▶ [Exercise details]:
When a line below holds the string "REST", show that line.

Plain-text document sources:
········

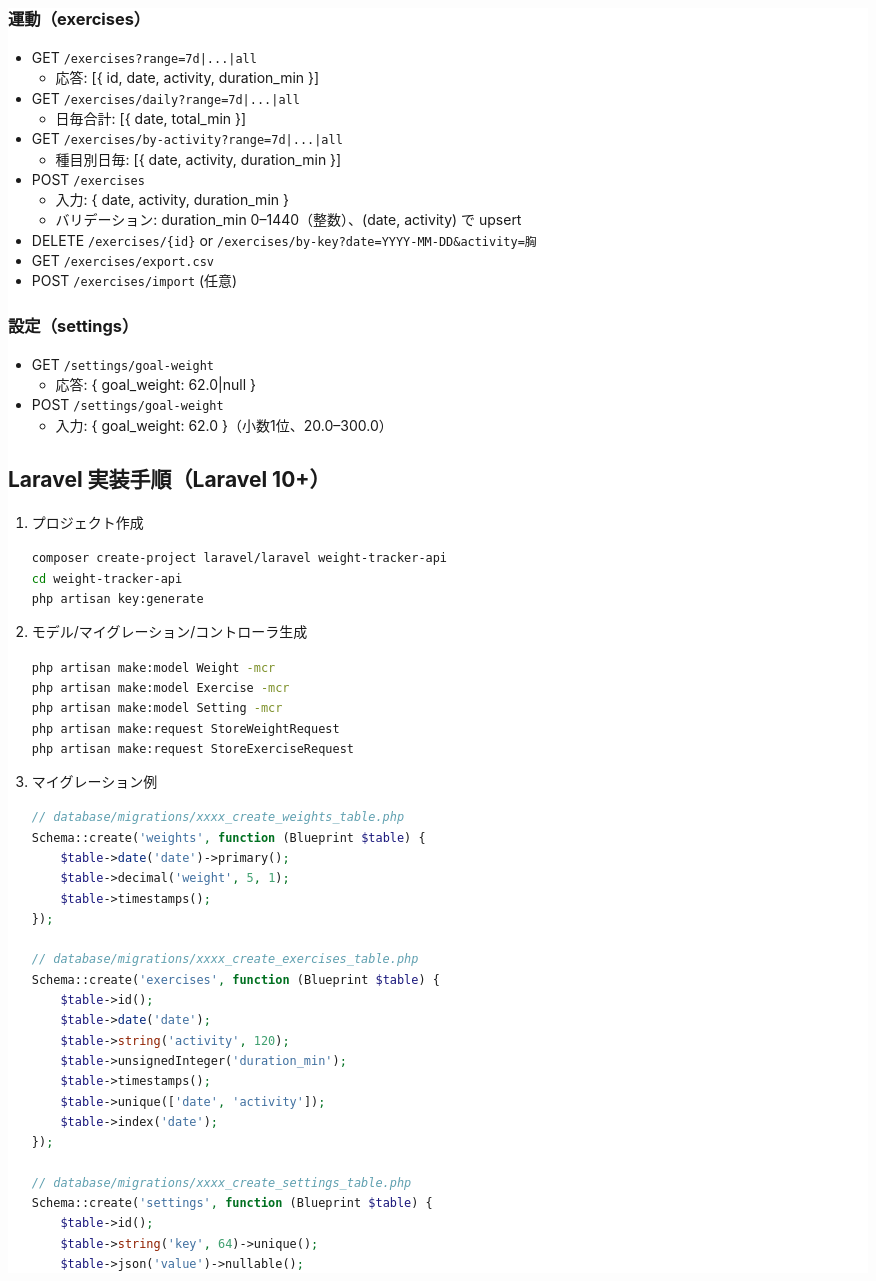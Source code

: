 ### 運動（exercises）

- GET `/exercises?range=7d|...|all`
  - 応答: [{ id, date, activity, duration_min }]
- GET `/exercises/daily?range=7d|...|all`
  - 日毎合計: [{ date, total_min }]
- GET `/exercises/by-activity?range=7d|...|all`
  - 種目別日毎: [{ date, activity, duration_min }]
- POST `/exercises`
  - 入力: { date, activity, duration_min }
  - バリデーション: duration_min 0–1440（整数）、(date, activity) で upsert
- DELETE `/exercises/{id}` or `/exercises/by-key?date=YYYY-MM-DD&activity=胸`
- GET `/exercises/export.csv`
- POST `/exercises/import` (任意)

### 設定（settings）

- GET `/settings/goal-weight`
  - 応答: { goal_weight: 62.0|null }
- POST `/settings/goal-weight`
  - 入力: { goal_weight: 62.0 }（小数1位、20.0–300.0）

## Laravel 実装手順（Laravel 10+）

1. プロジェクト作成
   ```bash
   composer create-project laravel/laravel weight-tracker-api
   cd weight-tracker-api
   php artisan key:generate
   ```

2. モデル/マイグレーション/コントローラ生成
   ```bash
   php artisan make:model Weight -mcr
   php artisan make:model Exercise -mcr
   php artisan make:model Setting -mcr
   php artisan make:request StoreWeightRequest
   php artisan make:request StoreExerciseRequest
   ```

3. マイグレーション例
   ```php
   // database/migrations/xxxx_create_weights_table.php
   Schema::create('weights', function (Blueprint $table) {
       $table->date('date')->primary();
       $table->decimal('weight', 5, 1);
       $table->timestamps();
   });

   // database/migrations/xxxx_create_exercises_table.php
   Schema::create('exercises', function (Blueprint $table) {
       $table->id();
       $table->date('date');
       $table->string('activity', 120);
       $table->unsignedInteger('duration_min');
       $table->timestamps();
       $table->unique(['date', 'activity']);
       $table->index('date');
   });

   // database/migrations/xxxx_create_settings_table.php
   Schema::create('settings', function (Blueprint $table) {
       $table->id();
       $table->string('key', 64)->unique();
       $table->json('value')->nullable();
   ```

········

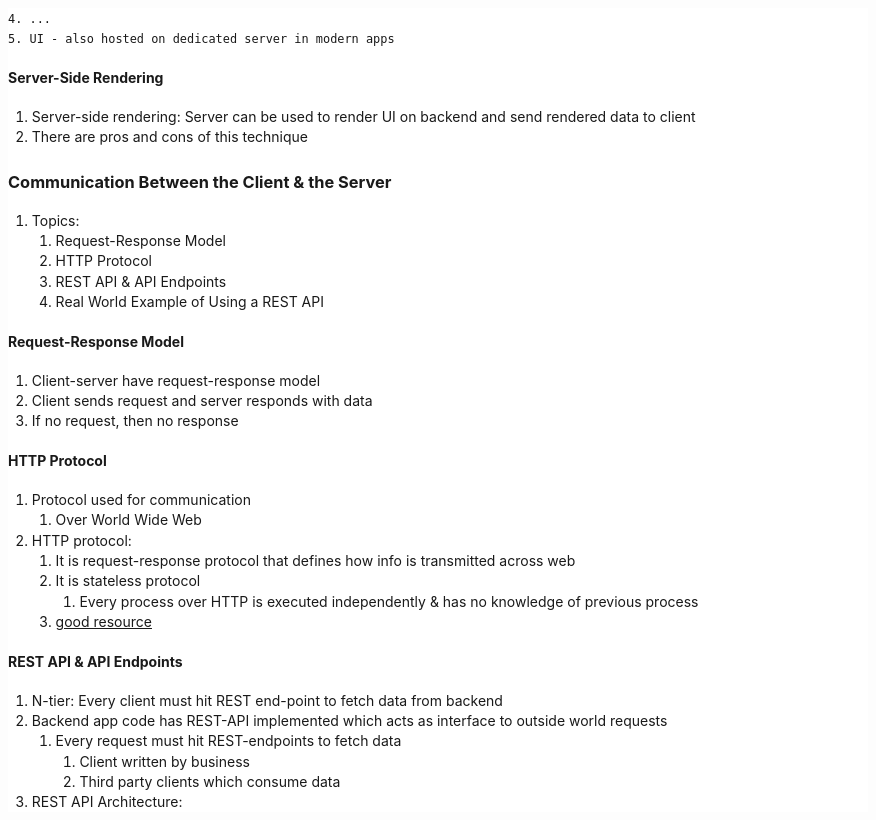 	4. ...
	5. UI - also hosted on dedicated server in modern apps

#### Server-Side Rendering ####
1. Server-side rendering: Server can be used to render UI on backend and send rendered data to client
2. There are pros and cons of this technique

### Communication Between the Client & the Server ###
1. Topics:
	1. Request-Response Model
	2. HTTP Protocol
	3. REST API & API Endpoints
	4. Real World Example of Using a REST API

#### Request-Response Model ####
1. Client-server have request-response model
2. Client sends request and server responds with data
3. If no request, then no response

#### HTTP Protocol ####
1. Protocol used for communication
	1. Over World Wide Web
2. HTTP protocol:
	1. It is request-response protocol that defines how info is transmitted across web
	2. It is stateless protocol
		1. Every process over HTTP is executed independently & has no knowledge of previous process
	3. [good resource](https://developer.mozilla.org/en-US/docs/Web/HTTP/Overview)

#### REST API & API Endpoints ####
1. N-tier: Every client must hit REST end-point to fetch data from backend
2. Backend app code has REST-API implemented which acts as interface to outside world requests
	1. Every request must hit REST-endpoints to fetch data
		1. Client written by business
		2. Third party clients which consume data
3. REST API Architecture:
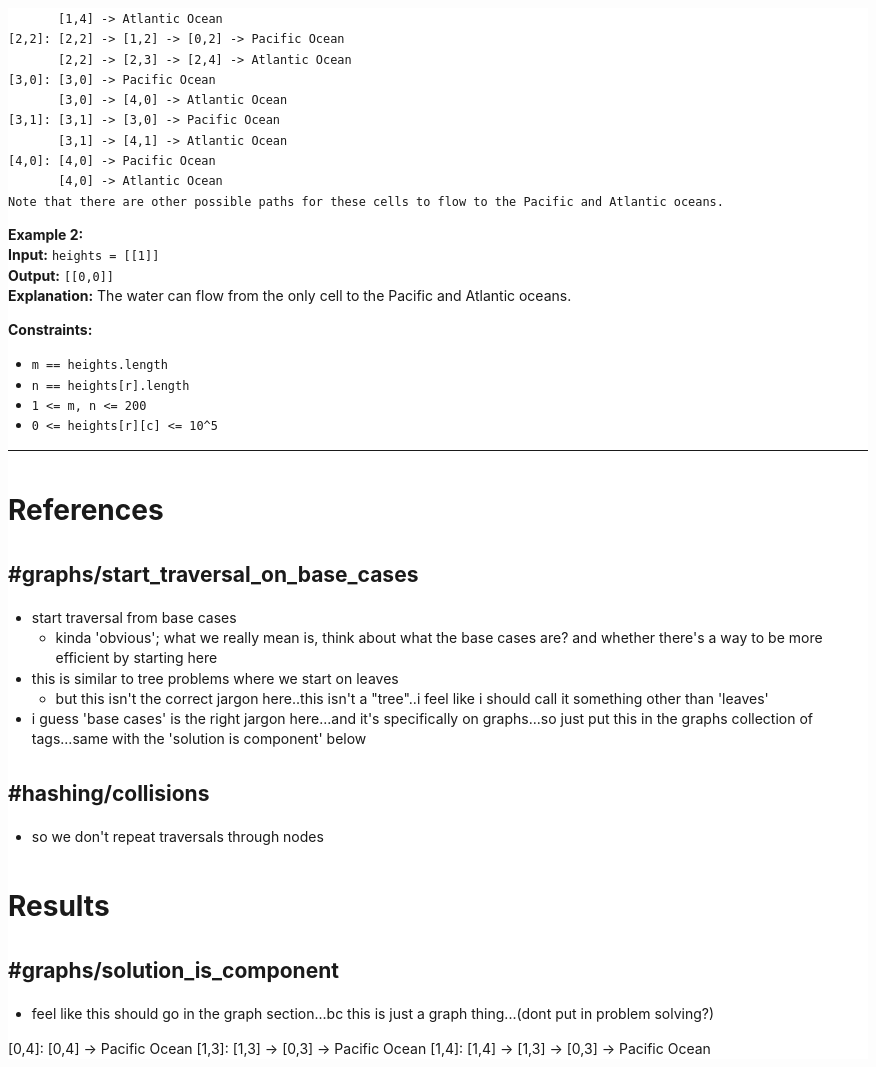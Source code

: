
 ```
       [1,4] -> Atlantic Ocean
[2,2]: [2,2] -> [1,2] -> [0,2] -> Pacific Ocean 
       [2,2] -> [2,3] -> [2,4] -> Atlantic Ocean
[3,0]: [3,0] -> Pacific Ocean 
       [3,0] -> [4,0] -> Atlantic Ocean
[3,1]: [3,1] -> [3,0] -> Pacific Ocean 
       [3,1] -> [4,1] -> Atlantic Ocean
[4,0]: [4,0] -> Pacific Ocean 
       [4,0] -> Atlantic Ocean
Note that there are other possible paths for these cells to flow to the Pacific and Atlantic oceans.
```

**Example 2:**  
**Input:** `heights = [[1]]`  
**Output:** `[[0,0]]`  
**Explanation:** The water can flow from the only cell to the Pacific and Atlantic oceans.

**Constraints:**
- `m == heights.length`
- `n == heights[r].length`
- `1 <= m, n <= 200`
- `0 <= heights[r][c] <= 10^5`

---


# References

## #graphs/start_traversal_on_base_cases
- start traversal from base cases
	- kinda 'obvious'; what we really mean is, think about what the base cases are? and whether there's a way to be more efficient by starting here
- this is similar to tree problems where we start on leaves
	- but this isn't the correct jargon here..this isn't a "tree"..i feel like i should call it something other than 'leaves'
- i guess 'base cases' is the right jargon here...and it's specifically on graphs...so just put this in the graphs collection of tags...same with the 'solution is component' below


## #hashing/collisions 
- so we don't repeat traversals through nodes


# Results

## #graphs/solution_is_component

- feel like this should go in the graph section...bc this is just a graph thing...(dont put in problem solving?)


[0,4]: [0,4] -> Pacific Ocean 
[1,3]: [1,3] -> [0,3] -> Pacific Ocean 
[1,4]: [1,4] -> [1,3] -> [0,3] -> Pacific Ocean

········

▶ [Written answer]:
	3. REST API & API Endpoints
	4. Real World Example of Using a REST API
#### REST API & API Endpoints ####
1. N-tier: Every client must hit REST end-point to fetch data from backend
2. Backend app code has REST-API implemented which acts as interface to outside world requests
	1. Every request must hit REST-endpoints to fetch data
3. REST API Architecture:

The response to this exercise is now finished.